Let a and B be symmetric matrices of the same order, and prove that AB is symmetric if and only if a and B are commutative

Because a and B are symmetric matrices, a '= a, B' = B
So (AB) '= (transpose algorithm) B' a '= ba
So (AB) '= AB if and only if AB = Ba,
That is, AB is a symmetric matrix if and only if a and B are commutative

Let a and B be symmetric matrices of the same order. It is proved that ab + Ba is symmetric and ab-ba is antisymmetric

(AB+BA)T=(AB)T+(BA)T=BTAT+ATBT=BA+AB=AB+BA,
So AB + Ba is a symmetric matrix;
（AB-BA)T=BTAT-ATBT=BA-AB=-(AB-BA)
So ab-ba is antisymmetric matrix

Let n-order square matrix a satisfy that the square of a is equal to a, and prove that a is either an identity matrix or an irreversible matrix

It is proved that a is invertible and its inverse matrix is B
E=AB
Multiply both sides by a at the same time
A=AAB=AB
therefore
A=E
So a is either irreversible or unit matrix E

It is proved that if the square of matrix A is equal to I and a is not equal to I, then a + I is irreversible

Proof: from a ^ 2 = I, (a + I) (A-I) = 0
If a + I is reversible
If (a + I) ^ - 1 is left multiplied on both sides of the equation, then A-I = 0
So a = I
This is in contradiction with the known a ≠ I
So a + I is irreversible

On the proof of matrix in linear algebra!
Let a be m * n matrix, B be n * l matrix, and R (a) = n
If AB = AC, then B = C

R (a) = n indicates that the column of a is linearly independent, that is, ax = 0 has only zero solution, so a (B-C) = 0 = > B-C = 0

How to prove that a + B is also diagonalized

Let p ^ (- 1) AP and P ^ (- 1) BP be diagonal at the same time.
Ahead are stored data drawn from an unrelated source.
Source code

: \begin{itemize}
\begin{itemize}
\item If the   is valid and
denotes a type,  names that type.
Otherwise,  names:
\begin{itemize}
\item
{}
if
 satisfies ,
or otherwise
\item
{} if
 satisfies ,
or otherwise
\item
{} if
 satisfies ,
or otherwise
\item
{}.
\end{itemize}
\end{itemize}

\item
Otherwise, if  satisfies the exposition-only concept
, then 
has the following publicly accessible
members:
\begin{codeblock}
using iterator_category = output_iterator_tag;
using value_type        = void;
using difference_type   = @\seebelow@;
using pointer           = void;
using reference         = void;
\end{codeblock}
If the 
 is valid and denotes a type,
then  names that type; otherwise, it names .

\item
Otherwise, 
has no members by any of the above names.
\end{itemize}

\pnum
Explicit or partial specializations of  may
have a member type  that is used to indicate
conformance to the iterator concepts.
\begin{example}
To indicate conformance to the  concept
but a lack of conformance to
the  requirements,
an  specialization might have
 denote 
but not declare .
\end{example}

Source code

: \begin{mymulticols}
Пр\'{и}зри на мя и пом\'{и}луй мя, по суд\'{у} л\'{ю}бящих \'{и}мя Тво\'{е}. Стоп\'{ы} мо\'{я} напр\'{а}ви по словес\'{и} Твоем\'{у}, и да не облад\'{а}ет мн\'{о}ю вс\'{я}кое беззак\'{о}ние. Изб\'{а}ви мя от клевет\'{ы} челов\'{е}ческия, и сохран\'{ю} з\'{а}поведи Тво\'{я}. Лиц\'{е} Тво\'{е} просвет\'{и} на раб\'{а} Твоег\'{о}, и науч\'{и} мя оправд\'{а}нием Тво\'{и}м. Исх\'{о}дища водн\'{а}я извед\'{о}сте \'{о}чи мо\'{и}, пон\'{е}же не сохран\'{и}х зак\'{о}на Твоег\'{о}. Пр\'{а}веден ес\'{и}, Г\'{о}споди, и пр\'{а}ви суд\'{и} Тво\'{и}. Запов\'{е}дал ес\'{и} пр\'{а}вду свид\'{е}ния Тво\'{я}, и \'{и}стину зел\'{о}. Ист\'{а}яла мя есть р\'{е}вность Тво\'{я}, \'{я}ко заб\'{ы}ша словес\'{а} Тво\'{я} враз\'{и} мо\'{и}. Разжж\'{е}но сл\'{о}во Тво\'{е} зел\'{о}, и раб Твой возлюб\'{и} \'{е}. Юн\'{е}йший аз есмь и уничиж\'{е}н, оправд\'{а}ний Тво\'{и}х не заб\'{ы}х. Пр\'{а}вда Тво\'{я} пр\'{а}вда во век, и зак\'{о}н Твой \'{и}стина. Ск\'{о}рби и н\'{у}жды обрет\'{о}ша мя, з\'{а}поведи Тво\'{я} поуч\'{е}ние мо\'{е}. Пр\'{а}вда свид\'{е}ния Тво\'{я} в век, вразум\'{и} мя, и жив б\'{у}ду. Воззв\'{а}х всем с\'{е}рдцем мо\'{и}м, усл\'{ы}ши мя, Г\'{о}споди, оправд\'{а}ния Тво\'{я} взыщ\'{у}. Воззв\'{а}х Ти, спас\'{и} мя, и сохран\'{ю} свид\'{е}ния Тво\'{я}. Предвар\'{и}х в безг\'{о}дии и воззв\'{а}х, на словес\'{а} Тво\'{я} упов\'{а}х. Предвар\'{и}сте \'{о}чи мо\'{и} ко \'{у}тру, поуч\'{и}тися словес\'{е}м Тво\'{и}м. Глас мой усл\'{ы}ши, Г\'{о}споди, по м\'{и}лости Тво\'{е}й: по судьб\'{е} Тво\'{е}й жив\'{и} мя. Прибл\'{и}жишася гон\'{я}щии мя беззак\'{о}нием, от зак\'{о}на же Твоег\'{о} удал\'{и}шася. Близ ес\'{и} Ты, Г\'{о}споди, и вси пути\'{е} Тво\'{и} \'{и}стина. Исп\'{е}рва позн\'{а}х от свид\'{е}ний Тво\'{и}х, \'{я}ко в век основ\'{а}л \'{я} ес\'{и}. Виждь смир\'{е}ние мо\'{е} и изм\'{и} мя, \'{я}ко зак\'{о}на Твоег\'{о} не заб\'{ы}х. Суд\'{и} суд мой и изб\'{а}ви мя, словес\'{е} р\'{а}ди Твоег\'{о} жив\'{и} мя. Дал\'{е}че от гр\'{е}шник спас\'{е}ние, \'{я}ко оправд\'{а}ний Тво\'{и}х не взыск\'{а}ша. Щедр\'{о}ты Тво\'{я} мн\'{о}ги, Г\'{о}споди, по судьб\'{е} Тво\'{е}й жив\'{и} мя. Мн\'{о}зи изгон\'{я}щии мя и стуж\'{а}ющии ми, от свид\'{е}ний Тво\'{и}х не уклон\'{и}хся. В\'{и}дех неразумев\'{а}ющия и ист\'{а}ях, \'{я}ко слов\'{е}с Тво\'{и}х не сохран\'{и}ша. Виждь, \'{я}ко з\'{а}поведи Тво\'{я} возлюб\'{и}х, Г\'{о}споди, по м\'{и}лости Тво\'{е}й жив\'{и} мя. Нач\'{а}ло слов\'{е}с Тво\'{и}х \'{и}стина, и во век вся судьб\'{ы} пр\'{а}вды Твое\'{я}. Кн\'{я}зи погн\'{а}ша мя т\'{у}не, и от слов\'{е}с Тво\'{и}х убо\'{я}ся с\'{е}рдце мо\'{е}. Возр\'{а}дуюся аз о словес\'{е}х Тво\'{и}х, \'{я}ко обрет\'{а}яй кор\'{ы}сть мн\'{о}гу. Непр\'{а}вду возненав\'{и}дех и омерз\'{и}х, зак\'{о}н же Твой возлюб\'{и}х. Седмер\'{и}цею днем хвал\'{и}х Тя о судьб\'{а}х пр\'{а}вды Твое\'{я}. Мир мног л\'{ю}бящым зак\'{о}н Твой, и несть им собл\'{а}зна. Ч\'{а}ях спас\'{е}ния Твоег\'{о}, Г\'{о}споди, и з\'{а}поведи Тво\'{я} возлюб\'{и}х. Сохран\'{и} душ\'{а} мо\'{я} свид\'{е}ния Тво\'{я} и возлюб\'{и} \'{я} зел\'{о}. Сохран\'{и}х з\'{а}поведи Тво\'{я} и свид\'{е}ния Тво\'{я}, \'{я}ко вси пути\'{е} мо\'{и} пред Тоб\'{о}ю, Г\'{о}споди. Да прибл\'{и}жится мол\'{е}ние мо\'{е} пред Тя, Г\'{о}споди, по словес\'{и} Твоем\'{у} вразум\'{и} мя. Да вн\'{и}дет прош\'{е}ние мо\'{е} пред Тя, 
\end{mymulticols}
This theorem can also be extended to {A1, A2} AIAJ = ajai (i.j = 1,2,...) K), and each AI is similar to a diagonal matrix

How to prove | ab | = | a | B |

I can only tell you the general steps:
Construct a (AB all of order n)
| A O |
| -E B |
Then, the determinant can be transformed into:
（-1）^n | -E O |
|A C | (where C = AB)
Multiplication using block determinant
It can be proved that | ab | = | a | B |
It has been proved in Tongji's teaching materials, and it is estimated that there are also general teaching materials

If AB = Ba, then B is said to be commutative with A. find all matrices B which are commutative with a
A = matrix (first row 1 1, second row 0 0)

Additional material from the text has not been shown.